Jealous ex-boyfriend sentenced

  • 16/12/2015

By Lydia Anderson

"May you live in hell and then die", a distraught man told the killer of his son-in-law as he was sentenced for manslaughter in a case of misdirected rage.

Matthew Brian Edmonds, 45, was sentenced at the High Court in Auckland to six years and four months in jail for killing his ex-girlfriend’s new boyfriend Peter Bettink.

In November 2014, Edmonds drove six hours from Whanganui to West Auckland before killing Mr Bettink, after he tried to intervene to stop Edmonds assaulting his former girlfriend.

The court heard Edmonds had previously been living with the woman and her two sons but had moved to Whanganui earlier that year.

However he still believed he was in a relationship with her, and sent her money for one of her sons. He texted her frequently, but she rarely replied, usually only when the texts concerned money.

The woman spent some of the money on gambling and her methamphetamine addiction, the court heard.

Driving to Auckland to confront her, Edmonds instead found Mr Bettink at her house, who let him in and the two men discussed matters over a coffee.

Both realised they had thought they were in a relationship with the woman.

When the woman arrived from buying groceries, Edmonds confronted her in the driveway, and pushed her violently, causing her to fall to the ground.

Mr Bettink intervened, but at this point Edmonds was enraged and rained down forceful blows on his face and head, continuing after he fell to the ground.

One of the blows was so severe it split the front of Mr Bettink's skull in half.

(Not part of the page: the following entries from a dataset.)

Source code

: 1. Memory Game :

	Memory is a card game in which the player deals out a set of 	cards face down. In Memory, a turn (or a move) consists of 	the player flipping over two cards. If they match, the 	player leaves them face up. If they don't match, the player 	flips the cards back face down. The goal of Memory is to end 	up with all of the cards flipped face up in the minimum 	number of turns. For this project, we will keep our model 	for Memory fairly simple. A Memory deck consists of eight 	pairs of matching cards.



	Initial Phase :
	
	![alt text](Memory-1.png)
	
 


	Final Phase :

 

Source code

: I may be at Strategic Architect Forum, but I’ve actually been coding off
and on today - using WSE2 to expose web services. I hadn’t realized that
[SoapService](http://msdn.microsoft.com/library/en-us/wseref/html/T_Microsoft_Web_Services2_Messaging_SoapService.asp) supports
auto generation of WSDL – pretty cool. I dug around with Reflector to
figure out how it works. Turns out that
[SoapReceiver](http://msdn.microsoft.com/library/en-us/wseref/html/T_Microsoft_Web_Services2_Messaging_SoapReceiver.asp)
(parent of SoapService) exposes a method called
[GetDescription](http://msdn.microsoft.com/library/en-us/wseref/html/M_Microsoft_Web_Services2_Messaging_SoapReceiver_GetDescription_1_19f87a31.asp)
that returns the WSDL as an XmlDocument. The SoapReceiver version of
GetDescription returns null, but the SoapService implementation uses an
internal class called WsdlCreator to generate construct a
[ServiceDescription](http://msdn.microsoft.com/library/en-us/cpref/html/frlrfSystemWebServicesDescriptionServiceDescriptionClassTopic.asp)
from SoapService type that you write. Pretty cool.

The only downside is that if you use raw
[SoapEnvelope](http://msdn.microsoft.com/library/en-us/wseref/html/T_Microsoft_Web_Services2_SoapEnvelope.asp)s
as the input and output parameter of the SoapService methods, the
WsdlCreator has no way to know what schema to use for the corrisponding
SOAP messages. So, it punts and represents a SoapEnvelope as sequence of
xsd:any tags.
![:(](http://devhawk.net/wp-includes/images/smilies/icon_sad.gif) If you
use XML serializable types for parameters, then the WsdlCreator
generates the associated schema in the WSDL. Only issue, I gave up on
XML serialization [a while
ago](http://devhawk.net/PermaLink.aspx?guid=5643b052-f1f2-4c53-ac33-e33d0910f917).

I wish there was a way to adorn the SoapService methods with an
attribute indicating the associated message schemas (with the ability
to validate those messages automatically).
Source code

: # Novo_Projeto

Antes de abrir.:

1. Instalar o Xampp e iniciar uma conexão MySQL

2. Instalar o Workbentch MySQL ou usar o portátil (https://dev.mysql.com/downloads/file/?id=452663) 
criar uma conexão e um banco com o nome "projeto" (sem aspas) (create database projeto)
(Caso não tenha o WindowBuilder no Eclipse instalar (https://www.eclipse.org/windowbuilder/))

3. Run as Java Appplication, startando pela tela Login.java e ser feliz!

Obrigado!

Mr Bettink's family read several victim impact statements in court, saying they would never forgive Edmonds for the attack.

Mr Bettink's former father-in-law Brian Cottrell said Edmonds would "never be forgiven for the grief and suffering he has caused our family".

"May you live in hell and then die," he said, to murmurings from the packed public gallery.

Edmonds' ex-girlfriend said in a statement she suffered permanent damage to her right ear and she and her sons had suffered heartache and ongoing trauma since the killing.

Justice Geoffrey Venning accepted Edmonds regretted the attack almost as soon as it was over and had shown true remorse.

However the assault was "serious and ongoing", he said, and Mr Bettink had not provoked Edmonds.

"Violence in a domestic setting where emotions run high cannot be tolerated," he said.

Edmonds was also sentenced to a three-month concurrent sentence on the charge of male assaults female.